Updated: 4 days ago
The following is from a Guest Blogger, Tiffany White.
I didn’t plan on studying medieval Iceland; it somewhat happened on accident. I also had never thought I would study medieval Iceland in Scotland—but here I am, more deeply and happily engulfed in my studies than ever before, getting ready to move to the UK to start a graduate program in Scandinavian Studies at the University of Aberdeen. I was drawn deeper into the study of medieval Scandinavia while taking a course entitled “Vikings!” at Yale University. While completing my MA in Religion, I became enchanted with the odd, out-of-the-box literary depictions of pre-Christian, and even early Christian Scandinavia. Trolls, dragons, monsters and magic: exciting! My previous interest in medieval Germanic Christianity soon shifted specifically to Scandinavia, and then more narrowly to medieval Iceland. The hints of the old religion in the new have a rather captivating effect.

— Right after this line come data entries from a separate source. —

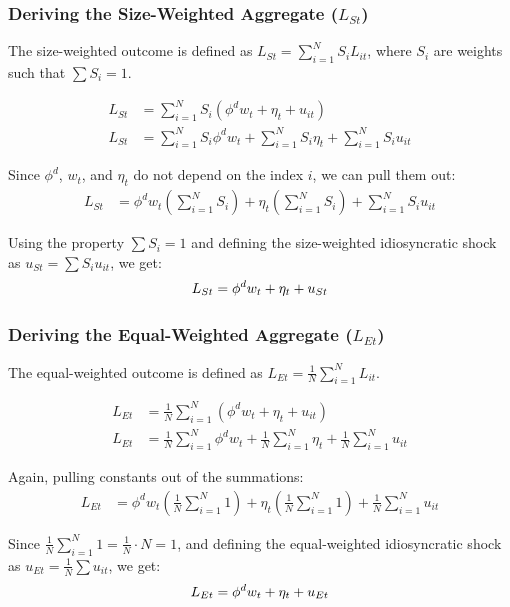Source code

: \documentclass[aspectratio=169,11pt]{beamer}
\begin{document}
\begin{frame}[shrink,label=app_size_weighted]
    \frametitle{Deriving the Size-Weighted Aggregate ($L_{St}$)}
    The size-weighted outcome is defined as $L_{St} = \sum_{i=1}^N S_i L_{it}$, where $S_i$ are weights such that $\sum S_i = 1$.

    \begin{align*}
        L_{St} & = \sum_{i=1}^N S_i (\phi^d w_t + \eta_t + u_{it})                                 \\
        L_{St} & = \sum_{i=1}^N S_i \phi^d w_t + \sum_{i=1}^N S_i \eta_t + \sum_{i=1}^N S_i u_{it}
    \end{align*}

    Since $\phi^d$, $w_t$, and $\eta_t$ do not depend on the index $i$, we can pull them out:
    \begin{align*}
        L_{St} & = \phi^d w_t \left( \sum_{i=1}^N S_i \right) + \eta_t \left( \sum_{i=1}^N S_i \right) + \sum_{i=1}^N S_i u_{it}
    \end{align*}

    Using the property $\sum S_i = 1$ and defining the size-weighted idiosyncratic shock as $u_{St} = \sum S_i u_{it}$, we get:
    \begin{equation}
        L_{St} = \phi^d w_t + \eta_t + u_{St} \notag
    \end{equation}
    \vspace{0.1cm}
    \hfill \hyperlink{src_equal_weighted}{}
\end{frame}

\begin{frame}[shrink,label=app_equal_weighted]
    \frametitle{Deriving the Equal-Weighted Aggregate ($L_{Et}$)}
    The equal-weighted outcome is defined as $L_{Et} = \frac{1}{N} \sum_{i=1}^N L_{it}$.

    \begin{align*}
        L_{Et} & = \frac{1}{N} \sum_{i=1}^N (\phi^d w_t + \eta_t + u_{it})                                                 \\
        L_{Et} & = \frac{1}{N} \sum_{i=1}^N \phi^d w_t + \frac{1}{N} \sum_{i=1}^N \eta_t + \frac{1}{N} \sum_{i=1}^N u_{it}
    \end{align*}

    Again, pulling constants out of the summations:
    \begin{align*}
        L_{Et} & = \phi^d w_t \left( \frac{1}{N} \sum_{i=1}^N 1 \right) + \eta_t \left( \frac{1}{N} \sum_{i=1}^N 1 \right) + \frac{1}{N} \sum_{i=1}^N u_{it}
    \end{align*}

    Since $\frac{1}{N} \sum_{i=1}^N 1 = \frac{1}{N} \cdot N = 1$, and defining the equal-weighted idiosyncratic shock as $u_{Et} = \frac{1}{N} \sum u_{it}$, we get:
    \begin{equation}
        L_{Et} = \phi^d w_t + \eta_t + u_{Et} \notag
    \end{equation}
    \vspace{0.1cm}
    \hfill \hyperlink{src_equal_weighted}{}
\end{frame}
\end{document}
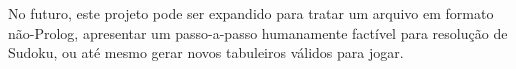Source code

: \documentclass[journal,transmag]{IEEEtran}
\begin{document}
No futuro, este projeto pode ser expandido para tratar um arquivo em formato
não-Prolog, apresentar um passo-a-passo humanamente factível para resolução de
Sudoku, ou até mesmo gerar novos tabuleiros válidos para jogar.




%
%



%
%
\end{document}
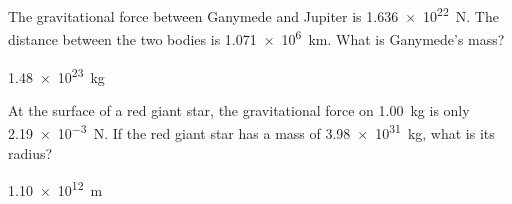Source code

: \begin{question}[ID=gravity-C-Q03,topic=gravity,difficulty=C]
    The gravitational force between Ganymede and Jupiter is
        \SI{1.636e22}{\newton}.
    The distance between the two bodies is \SI{1.071e6}{\kilo\meter}.
    What is Ganymede's mass?
\end{question}
\begin{solution}
    \SI{1.48e23}{\kilo\gram}
\end{solution}


\begin{question}[ID=gravity-C-Q04,topic=gravity,difficulty=C]
    At the surface of a red giant star, the gravitational force
        on \SI{1.00}{\kilo\gram} is only \SI{2.19e-3}{\newton}.
    If the red giant star has a mass of \SI{3.98e31}{\kilo\gram},
        what is its radius?
\end{question}
\begin{solution}
    \SI{1.10e12}{\meter}
\end{solution}


\endinput


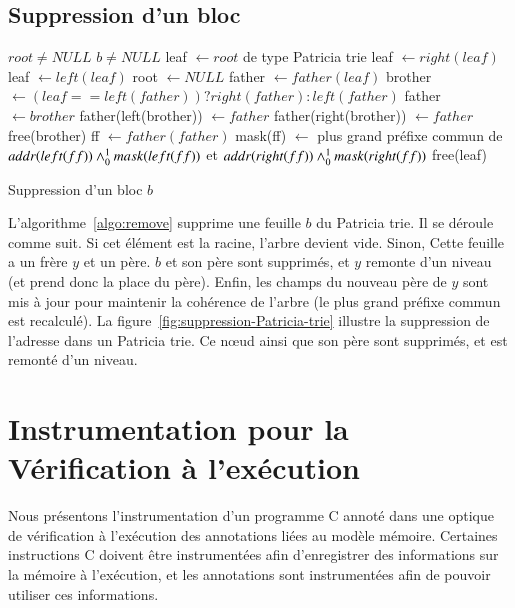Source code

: \subsection{Suppression d'un bloc}

\begin{algorithm}
\begin{algorithmic}
\Require $root \neq NULL$
\Require $b \neq NULL$
\State leaf $\gets root$ de type Patricia trie
    \State leaf $\gets right(leaf)$
  \Else
    \State leaf $\gets left(leaf)$
  \EndIf
\EndWhile
{}
  \State root $\gets NULL$
\Else
  \State father $\gets father(leaf)$
  \State brother $\gets (leaf == left(father))? right(father) : left(father)$
  \State father $\gets brother$
    \State father(left(brother)) $\gets father$
    \State father(right(brother)) $\gets father$
  \EndIf
  \State free(brother)
  \State ff $\gets father(father)$
    \State mask(ff) $\gets$ plus grand préfixe commun de $addr(left(ff)) \land_0^1 mask(left(ff))$ et $addr(right(ff)) \land_0^1 mask(right(ff))$
  \EndIf
\EndIf
\State free(leaf)
\end{algorithmic}
\caption{Suppression d'un bloc $b$
  \label{algo:remove}}
\end{algorithm}




L'algorithme~\ref{algo:remove} supprime une feuille $b$ du Patricia trie.
Il se déroule comme suit.
Si cet élément est la racine, l'arbre devient vide.
Sinon, Cette feuille a un frère $y$ et un père.
$b$ et son père sont supprimés, et $y$ remonte d'un niveau (et prend donc la
place du père).
Enfin, les champs du nouveau père de $y$ sont mis à jour pour maintenir la
cohérence de l'arbre (le plus grand préfixe commun est recalculé).
La figure~\ref{fig:suppression-Patricia-trie} illustre la suppression de
l'adresse  dans un Patricia trie.
Ce n\oe{}ud ainsi que son père  sont supprimés, et
 est remonté d'un niveau.


\section{Instrumentation pour la Vérification à l'exécution}
\label{sec:mem-instru}


Nous présentons l'instrumentation d'un programme C annoté dans une optique de
vérification à l'exécution des annotations liées au modèle mémoire.
Certaines instructions C doivent être instrumentées afin d'enregistrer
des informations sur la mémoire à l'exécution, et les annotations sont
instrumentées afin de pouvoir utiliser ces informations.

I visited Iceland for the first time that summer, and fell in love with everything stereotypical: beautiful landscapes, great music, and friendly people. I am now forever allured by both modern and medieval. I have since been back several times, for Iceland Airwaves and to take part in the Árni Magnússon Institute for Icelandic Studies Manuscript Summer School. Every time I go back, I discover something new. I will return this summer to further my studies of Modern Icelandic.
My evening visit to Jökulsárlón in 2012
I have spent the past academic year in the Icelandic Department at the University of Manitoba in Winnipeg, studying Modern Icelandic. This past year on the prairies has taught me a lot about Icelandic culture, past and present, old and new, and eventually sparked my interest in the use of the sagas in literature of the Western Icelanders—a topic I plan to explore further.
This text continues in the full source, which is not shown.